[LINK] NBN white-elephant-to-be ..
pbrooks-link at layer10.com.au
Wed Aug 25 13:13:36 AEST 2010
On 25/08/2010 7:21 AM, Richard Chirgwin wrote:
> Even people who are well-informed on other matters get important details
> wrong, as in the article below. This, combined with intractable
> partisanship, has completely polluted the NBN debate.
Agreed 100%. This article, like so many others, has personal opinion mixed up with and
asserted as facts, and most readers aren't in a position to examine and extract the
valid points from within the emotive and invalid points.
>> The price we've been quoted is $43 billion, but that's only for the
>> initial build.
>> Factor in the year-on-year running costs and the NBN rests somewhere
>> between a losing investment and a financial black hole, guaranteed never
>> to break even, let alone to turn a profit.
The year-on-year running and maintenance costs of a fibre access network should be
significantly lower than the costs to run and maintain the copper network - but this
is somehow never mentioned. I used to know how much Telstra spends on replacing air
gas bottles used to pressurise main cable jackets to try to keep water out, many of
which leak like a sieve - not to mention the labour cost of guys running around every
day with truckloads of gas cylinders - none of which are needed for optical fibre cables.

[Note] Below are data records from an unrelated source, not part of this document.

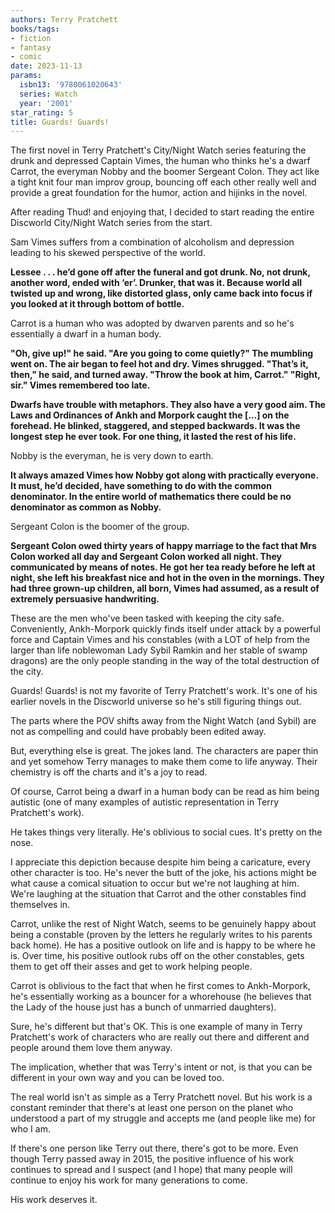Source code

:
 ```yaml
---
authors: Terry Pratchett
books/tags:
- fiction
- fantasy
- comic
date: 2023-11-13
params:
  isbn13: '9780061020643'
  series: Watch
  year: '2001'
star_rating: 5
title: Guards! Guards!
---
```


The first novel in Terry Pratchett's City/Night Watch series featuring the drunk
and depressed Captain Vimes, the human who thinks he's a dwarf Carrot, the
everyman Nobby and the boomer Sergeant Colon. They act like a tight knit four
man improv group, bouncing off each other really well and provide a great
foundation for the humor, action and hijinks in the novel.

<!--more-->

After reading Thud! and enjoying that, I decided to start reading the entire
Discworld City/Night Watch series from the start.

Sam Vimes suffers from a combination of alcoholism and depression leading to his
skewed perspective of the world.

**Lessee . . . he’d gone off after the funeral and got drunk. No, not drunk,
another word, ended with ‘er’. Drunker, that was it. Because world all twisted
up and wrong, like distorted glass, only came back into focus if you looked at
it through bottom of bottle.**

Carrot is a human who was adopted by dwarven parents and so he's essentially a
dwarf in a human body.

**"Oh, give up!" he said. "Are you going to come quietly?" The mumbling went on.
The air began to feel hot and dry. Vimes shrugged. "That’s it, then," he said,
and turned away. "Throw the book at him, Carrot." "Right, sir." Vimes remembered
too late.**

**Dwarfs have trouble with metaphors. They also have a very good aim. The Laws
and Ordinances of Ankh and Morpork caught the [...] on the forehead. He blinked,
staggered, and stepped backwards. It was the longest step he ever took. For one
thing, it lasted the rest of his life.**

Nobby is the everyman, he is very down to earth.

**It always amazed Vimes how Nobby got along with practically everyone. It must,
he’d decided, have something to do with the common denominator. In the entire
world of mathematics there could be no denominator as common as Nobby.**

Sergeant Colon is the boomer of the group.

**Sergeant Colon owed thirty years of happy marriage to the fact that Mrs Colon
worked all day and Sergeant Colon worked all night. They communicated by means
of notes. He got her tea ready before he left at night, she left his breakfast
nice and hot in the oven in the mornings. They had three grown-up children, all
born, Vimes had assumed, as a result of extremely persuasive handwriting.**

These are the men who've been tasked with keeping the city safe. Conveniently,
Ankh-Morpork quickly finds itself under attack by a powerful force and Captain
Vimes and his constables (with a LOT of help from the larger than life
noblewoman Lady Sybil Ramkin and her stable of swamp dragons) are the only
people standing in the way of the total destruction of the city.

Guards! Guards! is not my favorite of Terry Pratchett's work. It's one of his
earlier novels in the Discworld universe so he's still figuring things out.

The parts where the POV shifts away from the Night Watch (and Sybil) are not as
compelling and could have probably been edited away.

But, everything else is great. The jokes land. The characters are paper thin and
yet somehow Terry manages to make them come to life anyway. Their chemistry is
off the charts and it's a joy to read.

Of course, Carrot being a dwarf in a human body can be read as him being
autistic (one of many examples of autistic representation in Terry Pratchett's
work).

He takes things very literally. He's oblivious to social cues. It's pretty on
the nose.

I appreciate this depiction because despite him being a caricature, every other
character is too. He's never the butt of the joke, his actions might be what
cause a comical situation to occur but we're not laughing at him. We're laughing
at the situation that Carrot and the other constables find themselves in.

Carrot, unlike the rest of Night Watch, seems to be genuinely happy about being
a constable (proven by the letters he regularly writes to his parents back
home). He has a positive outlook on life and is happy to be where he is. Over
time, his positive outlook rubs off on the other constables, gets them to get
off their asses and get to work helping people.

Carrot is oblivious to the fact that when he first comes to Ankh-Morpork, he's
essentially working as a bouncer for a whorehouse (he believes that the Lady of
the house just has a bunch of unmarried daughters).

Sure, he's different but that's OK. This is one example of many in Terry
Pratchett's work of characters who are really out there and different and people
around them love them anyway.

The implication, whether that was Terry's intent or not, is that you can be
different in your own way and you can be loved too.

The real world isn't as simple as a Terry Pratchett novel. But his work is a
constant reminder that there's at least one person on the planet who understood
a part of my struggle and accepts me (and people like me) for who I am.

If there's one person like Terry out there, there's got to be more. Even though
Terry passed away in 2015, the positive influence of his work continues to
spread and I suspect (and I hope) that many people will continue to enjoy his
work for many generations to come.

His work deserves it.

Similarly the power required to drive a signal down fibre is milliwatts, compared to
1.2W or so required to deliver a DSL line.
Nobody seems to be factoring the lower annual running costs into the TCO comparison -
which was one of the main reasons Telstra gave for wanting to deploy the FTTN network
in the first place.
>> Any way you look at it, the costs are simply too high.
>> Although the fibre might be a 50-year asset, the bulk of the cost will be
>> in replacing its networking equipment as it ages: a capital investment
>> close to $43bn every 10 to 15 years.
Rubbish - the bulk of the capital costs are the civil construction required to install
the optical fibre cable. The network equipment lighting up the fibre is peanuts in
comparison, and is usually replaced to achieve a performance or capacity increase of
several hundred percent, reducing the overall per-unit cost of the network even further.
Didn't bother reading further after finding that paragraph.